*EXERCISE DESCRIPTION*. Scan the records for lines holding "tmdb". Say how many there are and give nothing else.

### EXTRACTED MATERIAL

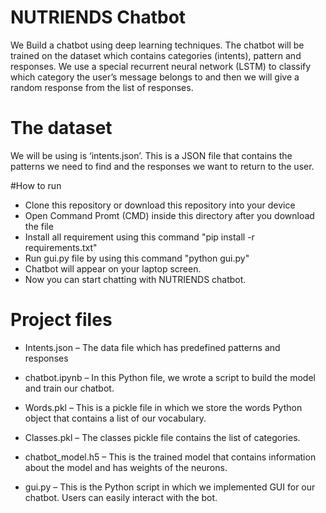 # NUTRIENDS Chatbot
 We Build a chatbot using deep learning techniques. The chatbot will be trained on the dataset which contains categories (intents), pattern and responses. We use a special recurrent neural network (LSTM) to classify which category the user’s message belongs to and then we will give a random response from the list of responses.
  
# The dataset 
We will be using is ‘intents.json’. This is a JSON file that contains the patterns we need to find and the responses we want to return to the user.

#How to run
 - Clone this repository or download this repository into your device
 - Open Command Promt (CMD) inside this directory after you download the file
 - Install all requirement using this command "pip install -r requirements.txt"
 - Run gui.py file by using this command "python gui.py"
 - Chatbot will appear on your laptop screen.
 - Now you can start chatting with NUTRIENDS chatbot.
 
# Project files

- Intents.json – The data file which has predefined patterns and responses

- chatbot.ipynb – In this Python file, we wrote a script to build the model and train our chatbot.

- Words.pkl – This is a pickle file in which we store the words Python object that contains a list of our vocabulary.

- Classes.pkl – The classes pickle file contains the list of categories.

- chatbot_model.h5 – This is the trained model that contains information about the model and has weights of the neurons.

- gui.py – This is the Python script in which we implemented GUI for our chatbot. Users can easily interact with the bot.
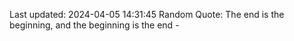 Last updated: 2024-04-05 14:31:45
Random Quote: The end is the beginning, and the beginning is the end - 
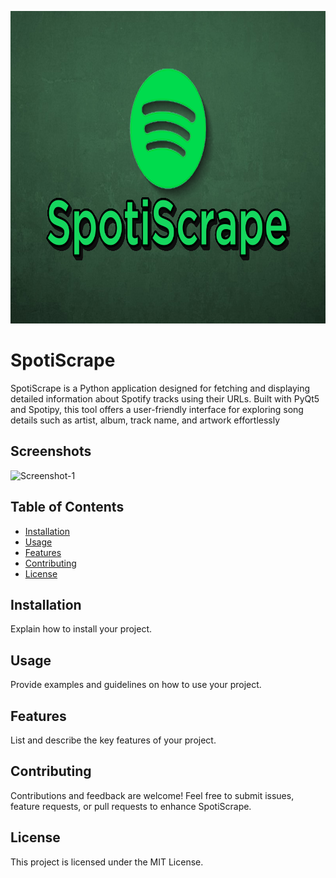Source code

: <p align="center">
  <img width="660" height="500" src="Images/SpotiScrapeLogo4.png">
</p>

# SpotiScrape

SpotiScrape is a Python application designed for fetching and displaying detailed information about Spotify tracks using their URLs. Built with PyQt5 and Spotipy, this tool offers a user-friendly interface for exploring song details such as artist, album, track name, and artwork effortlessly

## Screenshots 

<img src="INSERT.SCREENSHOT.IMAGE.URL.HERE.png" alt="Screenshot-1" border="0"> 

## Table of Contents 

- [Installation](#installation) 
- [Usage](#usage) 
- [Features](#features) 
- [Contributing](#contributing) 
- [License](#license) 

## Installation 

Explain how to install your project. 

## Usage 

Provide examples and guidelines on how to use your project. 

## Features 

List and describe the key features of your project. 

## Contributing 

Contributions and feedback are welcome! Feel free to submit issues, feature requests, or pull requests to enhance SpotiScrape.

## License 

This project is licensed under the MIT License. 
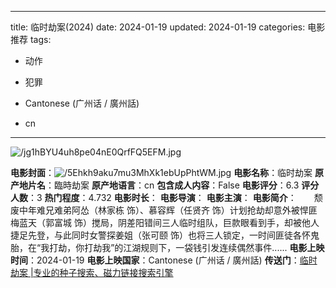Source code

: 
---
title: 临时劫案(2024)
date: 2024-01-19
updated: 2024-01-19
categories: 电影推荐
tags:

- 动作
- 犯罪

- Cantonese (广州话 / 廣州話)
- cn
---

<img src="https://image.tmdb.org/t/p/original/jg1hBYU4uh8pe04nE0QrfFQ5EFM.jpg" alt="/jg1hBYU4uh8pe04nE0QrfFQ5EFM.jpg" title="/jg1hBYU4uh8pe04nE0QrfFQ5EFM.jpg">

**电影封面**：<img src="https://image.tmdb.org/t/p/w200/5Ehkh9aku7mu3MhXk1ebUpPhtWM.jpg" alt="/5Ehkh9aku7mu3MhXk1ebUpPhtWM.jpg" title="/5Ehkh9aku7mu3MhXk1ebUpPhtWM.jpg">
**电影名称**：临时劫案
**原产地片名**：臨時劫案
**原产地语言**：cn
**包含成人内容**：False
**电影评分**：6.3
**评分人数**：3
**热门程度**：4.732
**电影时长**：
**电影导演**：
**电影主演**：
**电影简介**：　　颓废中年难兄难弟阿怂（林家栋 饰）、慕容辉（任贤齐 饰）计划抢劫却意外被悍匪梅蓝天（郭富城 饰）搅局，阴差阳错间三人临时组队，巨款眼看到手，却被他人捷足先登，与此同时女警探姜姐（张可颐 饰）也将三人锁定，一时间匪徒各怀鬼胎，在“我打劫，你打劫我”的江湖规则下，一袋钱引发连续偶然事件......
**电影上映时间**：2024-01-19
**电影上映国家**：Cantonese (广州话 / 廣州話)
**传送门**：[临时劫案 |专业的种子搜索、磁力链接搜索引擎](https://movie.amd794.com:2083/?search=%E8%87%A8%E6%99%82%E5%8A%AB%E6%A1%88&ordering=&mode=match_phrase&page_size=10&page=1)

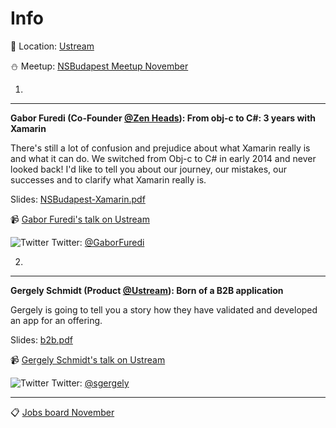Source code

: Info
===========

:round_pushpin: Location: [Ustream](https://goo.gl/maps/p5vkz7fLip22)

:snowman: Meetup: [NSBudapest Meetup November](https://www.meetup.com/NSBudapest/events/235693751/)



1.
---
**Gabor Furedi (Co-Founder [@Zen Heads](http://zenheads.hu)):  From obj-c to C#: 3 years with Xamarin**

There's still a lot of confusion and prejudice about what Xamarin really is and what it can do. We switched from Obj-c to C# in early 2014 and never looked back! I'd like to tell you about our journey, our mistakes, our successes and to clarify what Xamarin really is.

Slides:  [NSBudapest-Xamarin.pdf](https://github.com/NSBudapest/NSBudapestMeetup/blob/master/presentations/November/NSBudapest-Xamarin.pdf)

:video_camera: [Gabor Furedi's talk on Ustream](http://www.ustream.tv/recorded/92982228)

![Twitter](http://i.imgur.com/wWzX9uB.png) Twitter: [@GaborFuredi](https://twitter.com/GaborFuredi)

2.
---

**Gergely Schmidt (Product [@Ustream](http://www.ustream.tv)): Born of a B2B application**

Gergely is going to tell you a story how they have validated and developed an app for an offering.

Slides:  [b2b.pdf](https://github.com/NSBudapest/NSBudapestMeetup/blob/master/presentations/November/b2b.pdf)

:video_camera: [Gergely Schmidt's talk on Ustream](http://www.ustream.tv/recorded/92829254)

![Twitter](http://i.imgur.com/wWzX9uB.png) Twitter: [@sgergely](https://twitter.com/sgergely)

___

:clipboard: [Jobs board November](https://github.com/NSBudapest/NSBudapestMeetup/blob/master/Jobs/2016/November.md)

######

*EXPECTED ANSWER*. 2